Ensemble Tap is a standalone Go service that ingests SaaS webhook events, normalizes them into CloudEvents, publishes them to NATS JetStream, and optionally persists events into ClickHouse.

Implemented Scope

  • Webhook ingress for Stripe, GitHub, HubSpot, Linear, Shopify, and generic HMAC providers.
  • Multi-tenant webhook routing via POST /webhooks/{provider} and POST /webhooks/{provider}/{tenant}.
  • Polling engine with provider pollers for HubSpot, Salesforce, QuickBooks, and Notion.
  • Poll-mode supports tenant fan-out from provider tenant overrides with tenant-scoped state tracking.
  • Poll config supports per-tenant poll_interval, poll_rate_limit_per_sec, poll_burst, poll_max_pages, poll_max_requests, poll_failure_budget, poll_circuit_break_duration, and poll_jitter_ratio overrides.
  • Poll fetch telemetry includes request/page counts and truncation metrics for bounded fetch budgets.
  • Durable poll state backends (memory or sqlite).
  • CloudEvents normalization and schema validation (tapversion=v1).
  • NATS JetStream publisher with dedup IDs and optional tenant-scoped subjects.
  • Ingress request IDs propagate through CloudEvents (taprequestid/request_id), NATS headers (X-Request-ID), and DLQ records.
  • Optional ClickHouse sink consuming from NATS with batched inserts.
  • Dead-letter queue recording for verification/normalization/publish failures.
  • Admin DLQ replay endpoints:
    • GET /admin/replay-dlq lists replay jobs with optional status and limit filters.
    • POST /admin/replay-dlq?limit=100 creates async replay jobs (with dry_run and idempotency support).
    • GET /admin/replay-dlq/{job_id} fetches replay job status/results.
    • DELETE /admin/replay-dlq/{job_id} cancels queued replay jobs.
  • Admin poller runtime status endpoint: GET /admin/poller-status guarded by X-Admin-Token, with optional provider and tenant filters.
  • Health and observability endpoints:
    • GET /livez
    • GET /readyz
    • GET /metrics

Quickstart

  1. Create config:
cp config.example.yaml config.yaml

Configure provider credentials (or remove providers you are not enabling) before startup; runtime now validates webhook/poll provider configs at boot.

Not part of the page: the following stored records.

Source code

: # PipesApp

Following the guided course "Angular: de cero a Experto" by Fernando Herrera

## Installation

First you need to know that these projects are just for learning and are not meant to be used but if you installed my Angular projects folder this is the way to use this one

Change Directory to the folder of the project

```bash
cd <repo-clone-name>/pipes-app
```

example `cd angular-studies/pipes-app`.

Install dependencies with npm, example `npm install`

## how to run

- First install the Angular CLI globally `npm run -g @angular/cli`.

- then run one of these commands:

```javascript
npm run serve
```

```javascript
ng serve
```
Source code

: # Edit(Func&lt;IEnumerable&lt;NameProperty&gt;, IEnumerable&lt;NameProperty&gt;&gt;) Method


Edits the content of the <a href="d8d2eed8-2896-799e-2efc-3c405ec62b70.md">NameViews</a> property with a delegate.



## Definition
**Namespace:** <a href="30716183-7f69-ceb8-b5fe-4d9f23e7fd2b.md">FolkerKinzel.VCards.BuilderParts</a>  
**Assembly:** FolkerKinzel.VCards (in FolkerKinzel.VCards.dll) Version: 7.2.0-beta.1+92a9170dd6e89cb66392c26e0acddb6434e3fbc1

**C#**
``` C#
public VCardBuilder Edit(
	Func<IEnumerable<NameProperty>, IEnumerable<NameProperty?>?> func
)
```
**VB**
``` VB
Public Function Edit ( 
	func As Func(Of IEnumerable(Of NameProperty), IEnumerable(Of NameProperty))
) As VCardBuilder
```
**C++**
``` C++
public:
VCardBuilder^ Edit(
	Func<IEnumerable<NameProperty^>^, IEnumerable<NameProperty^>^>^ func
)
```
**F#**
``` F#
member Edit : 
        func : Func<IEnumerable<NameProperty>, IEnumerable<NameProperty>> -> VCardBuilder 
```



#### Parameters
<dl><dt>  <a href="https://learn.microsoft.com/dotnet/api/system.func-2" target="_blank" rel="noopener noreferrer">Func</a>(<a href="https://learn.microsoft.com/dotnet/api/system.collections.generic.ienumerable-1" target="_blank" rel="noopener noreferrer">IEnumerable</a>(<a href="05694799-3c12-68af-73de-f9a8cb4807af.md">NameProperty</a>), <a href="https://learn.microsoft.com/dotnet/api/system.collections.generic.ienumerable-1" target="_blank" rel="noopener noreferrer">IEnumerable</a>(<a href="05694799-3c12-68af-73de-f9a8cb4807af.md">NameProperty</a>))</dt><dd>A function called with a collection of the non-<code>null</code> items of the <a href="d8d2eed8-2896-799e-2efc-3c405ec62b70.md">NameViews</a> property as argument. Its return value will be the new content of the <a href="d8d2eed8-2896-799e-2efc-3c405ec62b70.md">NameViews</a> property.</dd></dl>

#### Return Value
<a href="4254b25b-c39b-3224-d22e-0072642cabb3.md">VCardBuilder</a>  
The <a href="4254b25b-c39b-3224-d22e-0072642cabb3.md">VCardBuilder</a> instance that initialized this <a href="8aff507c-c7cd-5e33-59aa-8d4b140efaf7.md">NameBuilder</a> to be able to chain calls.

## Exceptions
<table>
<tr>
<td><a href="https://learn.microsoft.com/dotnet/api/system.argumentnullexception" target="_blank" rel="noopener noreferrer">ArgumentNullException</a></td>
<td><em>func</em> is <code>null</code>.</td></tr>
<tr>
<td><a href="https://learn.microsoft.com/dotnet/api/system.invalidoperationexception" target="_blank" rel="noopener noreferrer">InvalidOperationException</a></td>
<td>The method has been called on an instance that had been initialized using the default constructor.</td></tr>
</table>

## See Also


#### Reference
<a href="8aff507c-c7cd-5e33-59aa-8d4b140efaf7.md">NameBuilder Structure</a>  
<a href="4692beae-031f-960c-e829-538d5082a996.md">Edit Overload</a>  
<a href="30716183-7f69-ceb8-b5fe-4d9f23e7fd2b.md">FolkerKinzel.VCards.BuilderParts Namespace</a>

  1. Start dependencies + tap:
docker compose up --build
  1. Send webhooks:
  • POST /webhooks/stripe
  • POST /webhooks/github
  • POST /webhooks/hubspot
  • POST /webhooks/linear
  • POST /webhooks/shopify

Simplest Onboarding Path (Helm)

Use the guided bootstrap script to get from install to first accepted event with one flow:

./scripts/bootstrap.sh

What it does:

  • prompts for provider + webhook secret,
  • optionally wires ClickHouse username/password secrets for sink mode,
  • generates values.onboarding.yaml,
  • creates/updates a Kubernetes Secret with webhook credentials,
  • installs/upgrades the Helm release with --wait,
  • runs a signed provider-aware webhook smoke test.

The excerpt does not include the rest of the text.